ValueError: Could not load model /opt/ml/model with any of the following classes: (<class 'transformers.models.auto.modeling_auto.AutoModelForCausalLM'>, <class 'transformers.models.llama.modeling_llama.LlamaForCausalLM'>)

I have a finetuned LLAMA 2 model which I am trying to deploy of sagemaker using sagemaker.hugging_face. I have tried deploying a model finetuned elsewhere as well as deploying a model finetuned on sagemkaer endpoint. From both of which I am getting the below error :
Error:
‘ValueError: Could not load model /opt/ml/model with any of the following classes: (<class ‘transformers.models.auto.modeling_auto.AutoModelForCausalLM’>, <class ‘transformers.models.llama.modeling_llama.LlamaForCausalLM’>).’

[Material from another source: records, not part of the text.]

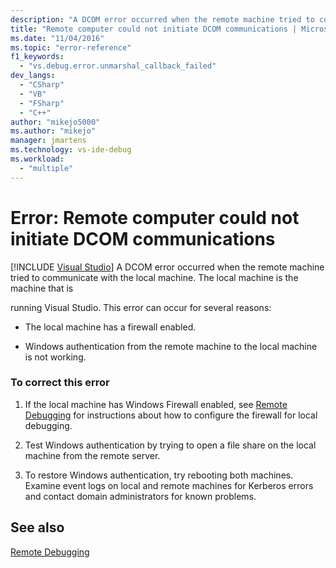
 ```yaml
---
description: "A DCOM error occurred when the remote machine tried to communicate with the local machine."
title: "Remote computer could not initiate DCOM communications | Microsoft Docs"
ms.date: "11/04/2016"
ms.topic: "error-reference"
f1_keywords:
  - "vs.debug.error.unmarshal_callback_failed"
dev_langs:
  - "CSharp"
  - "VB"
  - "FSharp"
  - "C++"
author: "mikejo5000"
ms.author: "mikejo"
manager: jmartens
ms.technology: vs-ide-debug
ms.workload:
  - "multiple"
---
```

# Error: Remote computer could not initiate DCOM communications

 [!INCLUDE [Visual Studio](~/includes/applies-to-version/vs-not-mac.md)]
A DCOM error occurred when the remote machine tried to communicate with the local machine. The local machine is the machine that is

 running Visual Studio. This error can occur for several reasons:

- The local machine has a firewall enabled.

- Windows authentication from the remote machine to the local machine is not working.

### To correct this error

1. If the local machine has Windows Firewall enabled, see [Remote Debugging](../debugger/remote-debugging.md) for instructions about how to configure the firewall for local debugging.

2. Test Windows authentication by trying to open a file share on the local machine from the remote server.

3. To restore Windows authentication, try rebooting both machines. Examine event logs on local and remote machines for Kerberos errors and contact domain administrators for known problems.

## See also
 [Remote Debugging](../debugger/remote-debugging.md)
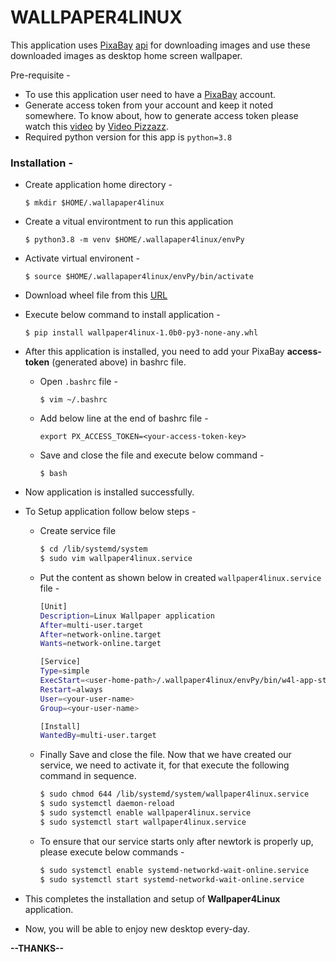 # WALLPAPER4LINUX

This application uses [PixaBay](https://pixabay.com/) [api](https://pixabay.com/api/docs/) for downloading images and use these downloaded images as desktop home screen wallpaper. 


Pre-requisite - 
  - To use this application user need to have a [PixaBay](https://pixabay.com/) account. 
  - Generate access token from your account and keep it noted somewhere. To know about, how to generate access token please watch this [video](https://www.youtube.com/watch?v=6X1l_J-8QOE&t=44s) by [Video Pizzazz](https://www.youtube.com/c/VideopizzazzLLC). 
 - Required python version for this app is `python=3.8`
### Installation -

- Create application home directory -

    `$ mkdir $HOME/.wallapaper4linux`

- Create a vitual environtment to run this application

    `$ python3.8 -m venv $HOME/.wallapaper4linux/envPy`
 
- Activate virtual environent - 

    `$ source $HOME/.wallapaper4linux/envPy/bin/activate`

- Download wheel file from this [URL](https://github.com/patelajaychh/wallpaper4linux/tree/master/dist)

- Execute below command to install application - 

  `$ pip install wallpaper4linux-1.0b0-py3-none-any.whl`

- After this application is installed, you need to add your PixaBay   **access-token** (generated above) in bashrc file.

  - Open `.bashrc` file - 

      `$ vim ~/.bashrc`
  - Add below line at the end of bashrc file -

     `export PX_ACCESS_TOKEN=<your-access-token-key>`

  - Save and close the file and execute below command - 
  
      `$ bash`

- Now application is installed successfully.

- To Setup application follow below steps - 
  - Create service file
    ```bash
    $ cd /lib/systemd/system
    $ sudo vim wallpaper4linux.service
    ```
  - Put the content as shown below in created `wallpaper4linux.service` file -
    ```bash
    [Unit]
    Description=Linux Wallpaper application
    After=multi-user.target
    After=network-online.target
    Wants=network-online.target

    [Service]
    Type=simple
    ExecStart=<user-home-path>/.wallpaper4linux/envPy/bin/w4l-app-start
    Restart=always
    User=<your-user-name>
    Group=<your-user-name>

    [Install]
    WantedBy=multi-user.target
    ```

  - Finally Save and close the file. Now that we have created our service, we need to  activate it, for that execute the following command in sequence.
    ```bash
    $ sudo chmod 644 /lib/systemd/system/wallpaper4linux.service
    $ sudo systemctl daemon-reload
    $ sudo systemctl enable wallpaper4linux.service
    $ sudo systemctl start wallpaper4linux.service
    ```
  - To ensure that our service starts only after newtork is properly up, please execute below commands -
    ```bash
    $ sudo systemctl enable systemd-networkd-wait-online.service
    $ sudo systemctl start systemd-networkd-wait-online.service
    ```

- This completes the installation and setup of **Wallpaper4Linux** application.
- Now, you will be able to enjoy new desktop every-day. 

**--THANKS--**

Below is my structure of model.tar.tz

├── code
│ ├── inference.py
│ └── requirements.txt
├── config.json
├── generation_config.json
├── model-00007-of-00007.safetensors
├── model.safetensors.index.json
├── special_tokens_map.json
├── tokenizer_config.json
├── tokenizer.json
└── tokenizer.model
├── special_tokens_map
├── adapter_config.json
└── adapter_model.bin

I have finetuned a LLAMA-2-7b Chat using transformers.Trainer and PEFT library .
I am trying to deploy it on Sagemaker endpoint. Below is my code for deployment.

config = {
‘HF_TASK’:‘text-generation’,
}

huggingface_model = HuggingFaceModel
(
model_data=‘s3://…/output/model.tar.gz’,
role=role,
transformers_version=“4.28”,
pytorch_version=“2.0”,
py_version=“py310”,
model_server_workers=1,
env=config,
)

predictor = huggingface_model.deploy(
initial_instance_count=1,
instance_type= “ml.g5.4xlarge”,
container_startup_health_check_timeout=600,
)

payload ={
“inputs”: prompt,
“parameters”:
{
“do_sample”: True,
“top_p”:0.7,
“temperature”:0.3,
“top_k”:50,
“max_new_tokens”:50,
“repetition_penalty”:1.03
}
}

predictor.predict(payload)

I am receiving the following/above error while running predict .

Error:
‘ValueError: Could not load model /opt/ml/model with any of the following classes: (<class ‘transformers.models.auto.modeling_auto.AutoModelForCausalLM’>, <class ‘transformers.models.llama.modeling_llama.LlamaForCausalLM’>).’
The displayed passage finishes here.